Re: [RFC PATCH 2/7] sched/fair: Handle throttle path for task based throttle
From: Aaron Lu
Date: Fri Mar 14 2025 - 05:43:04 EST
On Fri, Mar 14, 2025 at 04:39:41PM +0800, Chengming Zhou wrote:
> On 2025/3/13 15:21, Aaron Lu wrote:
> > From: Valentin Schneider <vschneid@xxxxxxxxxx>
> >
> > Once a cfs_rq gets throttled, for all tasks belonging to this cfs_rq,
> > add a task work to them so that when those tasks return to user, the
> > actual throttle/dequeue can happen.
> >
> > Note that since the throttle/dequeue always happens on a task basis when
> > it returns to user, it's no longer necessary for check_cfs_rq_runtime()
> > to return a value and pick_task_fair() acts differently according to that
> > return value, so check_cfs_rq_runtime() is changed to not return a
> > value.
>
> Previously with the per-cfs_rq throttling, we use update_curr() -> put() path
> to throttle the cfs_rq and dequeue it from the cfs_rq tree.
>
> Now with your per-task throttling, maybe things can become simpler. That we
> can just throttle_cfs_rq() (cfs_rq subtree) when curr accouting to mark these
> throttled.
Do I understand correctly that now in throttle_cfs_rq(), we just mark
this hierarchy as throttled, but do not add any throttle work to these
tasks in this hierarchy and leave the throttle work add job to pick
time?
> Then then if we pick a task from a throttled cfs_rq subtree, we can setup task work
> for it, so we don't botter with the delayed_dequeue task case that Prateek mentioned.
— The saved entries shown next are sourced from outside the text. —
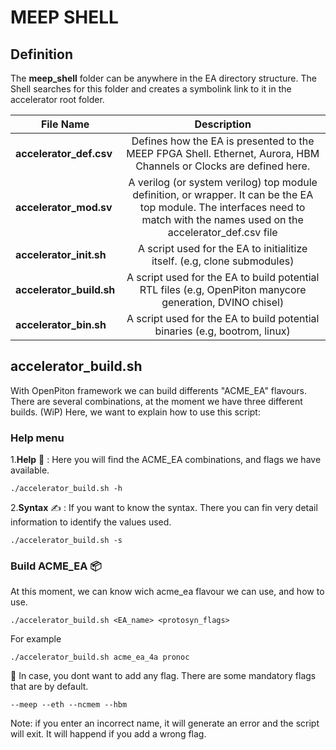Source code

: # MEEP SHELL

## Definition

The **meep_shell** folder can be anywhere in the EA directory structure. The Shell searches for this folder and creates a symbolink link to it in the accelerator root folder.

| File Name                |                                                                                  Description                                                                                   |
| ------------------------ | :----------------------------------------------------------------------------------------------------------------------------------------------------------------------------: |
| **accelerator_def.csv**  |                               Defines how the EA is presented to the MEEP FPGA Shell. Ethernet, Aurora, HBM Channels or Clocks are defined here.                               |
| **accelerator_mod.sv**   | A verilog (or system verilog) top module definition, or wrapper. It can be the EA top module. The interfaces need to match with the names used on the accelerator_def.csv file |
| **accelerator_init.sh**  |                                                    A script used for the EA to initialitize itself. (e.g, clone submodules)                                                    |
| **accelerator_build.sh** |                                    A script used for the EA to build potential RTL files (e.g, OpenPiton manycore generation, DVINO chisel)                                    |
| **accelerator_bin.sh**   |                                                   A script used for the EA to build potential binaries (e.g, bootrom, linux)                                                   |

## **accelerator_build.sh**

With OpenPiton framework we can build differents "ACME_EA" flavours. There are several combinations, at the moment we have three different builds. (WiP)
Here, we want to explain how to use this script:

### Help menu

1.**Help** :hospital: : Here you will find the ACME_EA combinations, and flags we have available.

    ./accelerator_build.sh -h

2.**Syntax** :writing_hand: : If you want to know the syntax. There you can fin very detail information to identify the values used.

    ./accelerator_build.sh -s

### Build ACME_EA :package:

At this moment, we can know wich acme_ea flavour we can use, and how to use.

    ./accelerator_build.sh <EA_name> <protosyn_flags>

For example

    ./accelerator_build.sh acme_ea_4a pronoc

:flags: In case, you dont want to add any flag. There are some mandatory flags that are by default.

    --meep --eth --ncmem --hbm

Note: if you enter an incorrect name, it will generate an error and the script will exit. It will happend if you add a wrong flag.
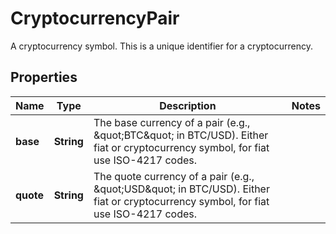 

# CryptocurrencyPair

A cryptocurrency symbol. This is a unique identifier for a cryptocurrency.

## Properties

| Name | Type | Description | Notes |
|------------ | ------------- | ------------- | -------------|
|**base** | **String** | The base currency of a pair (e.g., \&quot;BTC\&quot; in BTC/USD). Either fiat or cryptocurrency symbol, for fiat use ISO-4217 codes.  |  |
|**quote** | **String** | The quote currency of a pair (e.g., \&quot;USD\&quot; in BTC/USD). Either fiat or cryptocurrency symbol, for fiat use ISO-4217 codes.  |  |



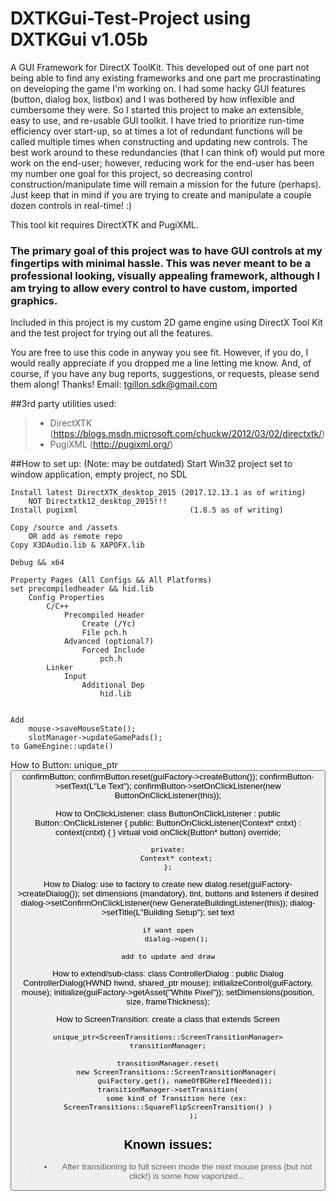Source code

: 
# DXTKGui-Test-Project using DXTKGui v1.05b

A GUI Framework for DirectX ToolKit.
This developed out of one part not being able to find any existing frameworks and one part me procrastinating on developing the game I'm working on. I had some hacky GUI features (button, dialog box, listbox) and I was bothered by how inflexible and cumbersome they were. So I started this project to make an extensible, easy to use, and re-usable GUI toolkit.
I have tried to prioritize run-time efficiency over start-up, so at times a lot of redundant functions will be called multiple times when constructing and updating new controls. The best work around to these redundancies (that I can think of) would put more work on the end-user; however, reducing work for the end-user has been my number one goal for this project, so decreasing control construction/manipulate time will remain a mission for the future (perhaps).
Just keep that in mind if you are trying to create and manipulate a couple dozen controls in real-time! :)

This tool kit requires DirectXTK and PugiXML.

### The primary goal of this project was to have GUI controls at my fingertips with minimal hassle. This was never meant to be a professional looking, visually appealing framework, although I am trying to allow every control to have custom, imported graphics.


Included in this project is my custom 2D game engine using DirectX Tool Kit and the test project for trying out all the features.


You are free to use this code in anyway you see fit. However, if you do, I would really appreciate if you dropped me a line letting me know. And, of course, if you have any bug reports, suggestions, or requests, please send them along! Thanks!
Email: tgillon.sdk@gmail.com

##3rd party utilities used:
>- DirectXTK (https://blogs.msdn.microsoft.com/chuckw/2012/03/02/directxtk/)
>- PugiXML (http://pugixml.org/)


##How to set up: (Note: may be outdated)
	Start Win32 project
		set to window application, empty project, no SDL

	Install latest DirectXTK_desktop_2015 (2017.12.13.1 as of writing) 
		NOT Directxtk12_desktop_2015!!!
	Install pugixml							(1.8.5 as of writing)

	Copy /source and /assets
		OR add as remote repo
	Copy X3DAudio.lib & XAPOFX.lib

	Debug && x64
	
	Property Pages (All Configs && All Platforms)
	set precompiledheader && hid.lib
		Config Properties
			C/C++
				Precompiled Header
					Create (/Yc)
					File pch.h
				Advanced (optional?)
					Forced Include
						pch.h
			Linker
				Input
					Additional Dep
						hid.lib


	Add
		mouse->saveMouseState();
		slotManager->updateGamePads();
	to GameEngine::update()


How to Button:
	unique_ptr<Button> confirmButton;
	confirmButton.reset(guiFactory->createButton());
	confirmButton->setText(L"Le Text");
	confirmButton->setOnClickListener(new ButtonOnClickListener(this));

How to OnClickListener:
	class ButtonOnClickListener : public Button::OnClickListener {
	public:
		ButtonOnClickListener(Context* cntxt) : context(cntxt) {
		}
		virtual void onClick(Button* button) override;

	private:
		Context* context;
	};

How to Dialog:
	use to factory to create new
		dialog.reset(guiFactory->createDialog());
	set dimensions (mandatory), tint, buttons and listeners if desired
		dialog->setConfirmOnClickListener(new GenerateBuildingListener(this));
		dialog->setTitle(L"Building Setup");
	set text
	
	
	if want open
		dialog->open();
		
	add to update and draw

How to extend/sub-class:
	class ControllerDialog : public Dialog
		ControllerDialog(HWND hwnd, shared_ptr<MouseController> mouse);
			initializeControl(guiFactory, mouse);
			initialize(guiFactory->getAsset("White Pixel"));
			setDimensions(position, size, frameThickness);
		


How to ScreenTransition:
	create a class that extends Screen
	
	unique_ptr<ScreenTransitions::ScreenTransitionManager> transitionManager;

	transitionManager.reset(
		new ScreenTransitions::ScreenTransitionManager(
			guiFactory.get(), nameOfBGHereIfNeeded));
	transitionManager->setTransition(
		some kind of Transition here (ex: ScreenTransitions::SquareFlipScreenTransition() )
				);
			

	
## Known issues:
>- After transitioning to full screen mode the next mouse press (but not click!) is some how vaporized...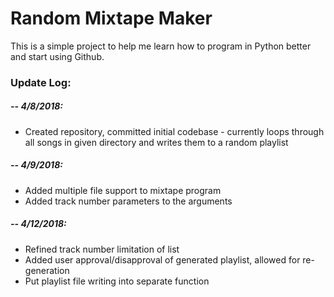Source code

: # Random Mixtape Maker

This is a simple project to help me learn how to program in Python better and start using Github.

### Update Log:

##### -- 4/8/2018: 
  * Created repository, committed initial codebase - currently loops through 
  all songs in given directory and writes them to a random playlist
##### -- 4/9/2018:
  * Added multiple file support to mixtape program
  * Added track number parameters to the arguments
##### -- 4/12/2018:
  * Refined track number limitation of list
  * Added user approval/disapproval of generated playlist, allowed for re-generation
  * Put playlist file writing into separate function
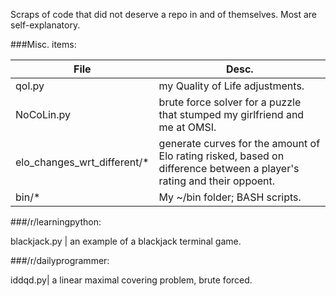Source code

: Scraps of code that did not deserve a repo in and of themselves.  Most
are self-explanatory.

###Misc. items:

  | File | Desc. |
  | ----- | ----- |
  |qol.py| my Quality of Life adjustments.|
  |NoCoLin.py| brute force solver for a puzzle that stumped my girlfriend and me at OMSI.|
  |elo_changes_wrt_different/* | generate curves for the amount of Elo rating risked, based on difference between a player's rating and their oppoent.|
  |bin/* | My ~/bin folder; BASH scripts.|

###/r/learningpython:

  blackjack.py | an example of a blackjack terminal game.

###/r/dailyprogrammer:

  iddqd.py| a linear maximal covering problem, brute forced.
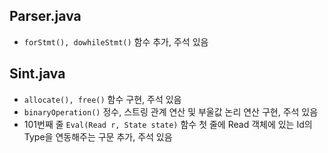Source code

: ## Parser.java
- `forStmt(), dowhileStmt()` 함수 추가, 주석 있음
## Sint.java
- `allocate(), free()` 함수 구현, 주석 있음
- `binaryOperation()` 정수, 스트링 관계 연산 및 부울값 논리 연산 구현, 주석 있음
- 101번째 줄 `Eval(Read r, State state)` 함수 첫 줄에 Read 객체에 있는 Id의 Type을 연동해주는 구문 추가, 주석 있음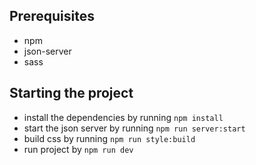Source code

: ## Prerequisites
- npm
- json-server
- sass

## Starting the project
- install the dependencies by running `npm install`
- start the json server by running `npm run server:start`
- build css by running `npm run style:build`
- run project by `npm run dev`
If we add a check point in pick time, maybe we can also avoid the check
in enqueue time. One thing I'm thinking is, for a task, it may be picked
multiple times with only a single enqueue so if we do the check in pick,
the overhead can be larger?
> WDYT?
Thanks for your suggestion. I'll try this approach and see how it turned
out.